Two primary challenges faced by people trying to start a new business are figuring out how to get started – such as their supply chain – and gaining access to capital to finance their endeavor, according to keynote speaker Glenda Humiston, University of California vice president for agriculture and natural resources.
“There are actually an array of sources of capital beyond just the traditional bank loan, the problem is people don't know about them or how to access them,” Humiston said. She added that much more capital could be available to Central Valley businesses if residents would invest locally. “If you had brought home just one percent of the retirement accounts held by people in the AgPLUS region back in 2010, you would have had over $1 billion to invest in this region,” she said.
Marc Nemanic of 3CORE, Carrie Ellinwood of U.S. Small Business Administration, Ismael Herrero of Fresno State's Office of Community and Economic Development, and Catherine Howard of Northern California Community Loan Fund discussed some of the challenges for financing new businesses and alternatives to traditional bank loans.
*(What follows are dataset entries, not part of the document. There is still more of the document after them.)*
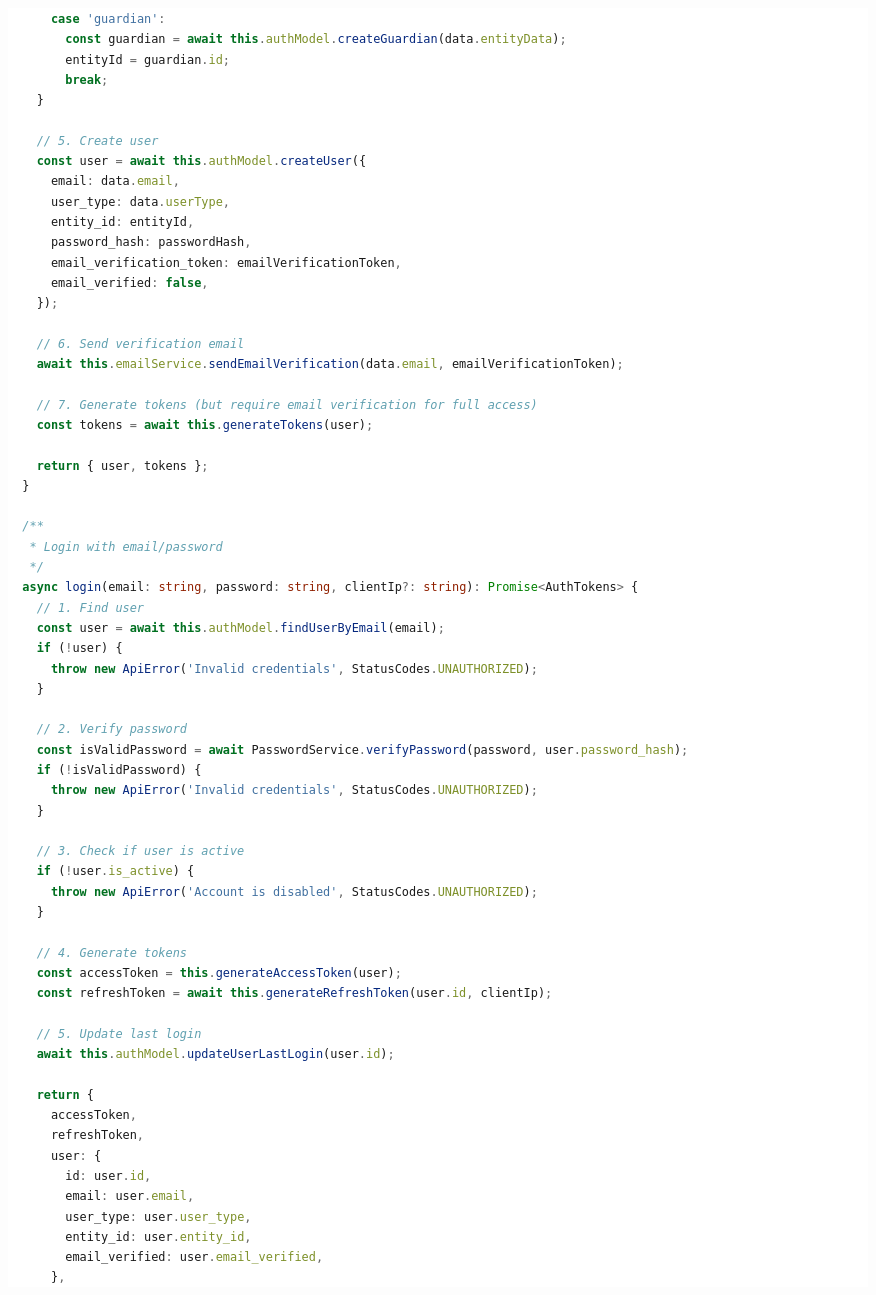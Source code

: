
 ```typescript
      case 'guardian':
        const guardian = await this.authModel.createGuardian(data.entityData);
        entityId = guardian.id;
        break;
    }
    
    // 5. Create user
    const user = await this.authModel.createUser({
      email: data.email,
      user_type: data.userType,
      entity_id: entityId,
      password_hash: passwordHash,
      email_verification_token: emailVerificationToken,
      email_verified: false,
    });
    
    // 6. Send verification email
    await this.emailService.sendEmailVerification(data.email, emailVerificationToken);
    
    // 7. Generate tokens (but require email verification for full access)
    const tokens = await this.generateTokens(user);
    
    return { user, tokens };
  }
  
  /**
   * Login with email/password
   */
  async login(email: string, password: string, clientIp?: string): Promise<AuthTokens> {
    // 1. Find user
    const user = await this.authModel.findUserByEmail(email);
    if (!user) {
      throw new ApiError('Invalid credentials', StatusCodes.UNAUTHORIZED);
    }
    
    // 2. Verify password
    const isValidPassword = await PasswordService.verifyPassword(password, user.password_hash);
    if (!isValidPassword) {
      throw new ApiError('Invalid credentials', StatusCodes.UNAUTHORIZED);
    }
    
    // 3. Check if user is active
    if (!user.is_active) {
      throw new ApiError('Account is disabled', StatusCodes.UNAUTHORIZED);
    }
    
    // 4. Generate tokens
    const accessToken = this.generateAccessToken(user);
    const refreshToken = await this.generateRefreshToken(user.id, clientIp);
    
    // 5. Update last login
    await this.authModel.updateUserLastLogin(user.id);
    
    return {
      accessToken,
      refreshToken,
      user: {
        id: user.id,
        email: user.email,
        user_type: user.user_type,
        entity_id: user.entity_id,
        email_verified: user.email_verified,
      },
```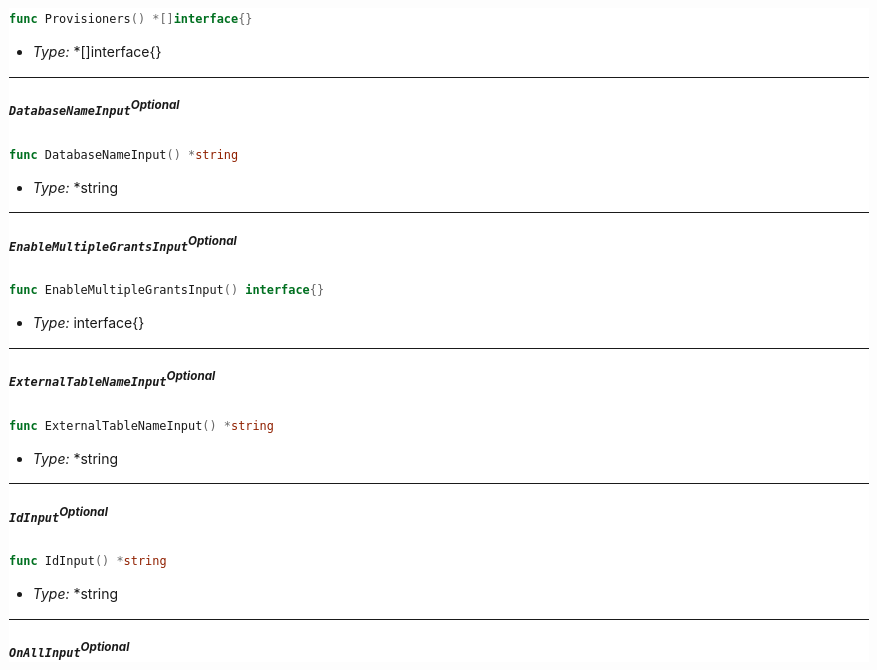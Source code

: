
 ```go
func Provisioners() *[]interface{}
```

- *Type:* *[]interface{}

---

##### `DatabaseNameInput`<sup>Optional</sup> <a name="DatabaseNameInput" id="@cdktf/provider-snowflake.externalTableGrant.ExternalTableGrant.property.databaseNameInput"></a>

```go
func DatabaseNameInput() *string
```

- *Type:* *string

---

##### `EnableMultipleGrantsInput`<sup>Optional</sup> <a name="EnableMultipleGrantsInput" id="@cdktf/provider-snowflake.externalTableGrant.ExternalTableGrant.property.enableMultipleGrantsInput"></a>

```go
func EnableMultipleGrantsInput() interface{}
```

- *Type:* interface{}

---

##### `ExternalTableNameInput`<sup>Optional</sup> <a name="ExternalTableNameInput" id="@cdktf/provider-snowflake.externalTableGrant.ExternalTableGrant.property.externalTableNameInput"></a>

```go
func ExternalTableNameInput() *string
```

- *Type:* *string

---

##### `IdInput`<sup>Optional</sup> <a name="IdInput" id="@cdktf/provider-snowflake.externalTableGrant.ExternalTableGrant.property.idInput"></a>

```go
func IdInput() *string
```

- *Type:* *string

---

##### `OnAllInput`<sup>Optional</sup> <a name="OnAllInput" id="@cdktf/provider-snowflake.externalTableGrant.ExternalTableGrant.property.onAllInput"></a>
Nemanic noted that many millennials are carrying student loan debt, which may make them averse to taking on more debt or prevent them from qualifying for business loans.
Howard said her organization is creating a tool to help people satisfy collateral requirements for credit.
To build their businesses, entrepreneurs often need technical assistance so Herrera's office pairs young companies with experienced mentors and other services. Herrera said he is working to create public and private partnerships in rural communities, such as commercial kitchens for people to turn farm produce into value-added products to sell at farmers markets.
Panelists pointed out that jobs in the gig economy, such as driving for Uber or Lyft, don't provide the stable income that tradition lenders seek in borrowers so they need to create a flexible product.
In the afternoon, participants split into four groups to focus on identifying opportunities for supporting economic development, supporting small business and microenterprises, effective intermediaries to connect investors with entrepreneurs, and regional finance funds. Each topic was discussed by a diverse group of people as peers and experts, bringing their own expertise to the table.
To address the interplay between higher education, student debt and the structural changes in the nation's economy, Meg Arnold, who moderated the session, said she could foresee policy implications.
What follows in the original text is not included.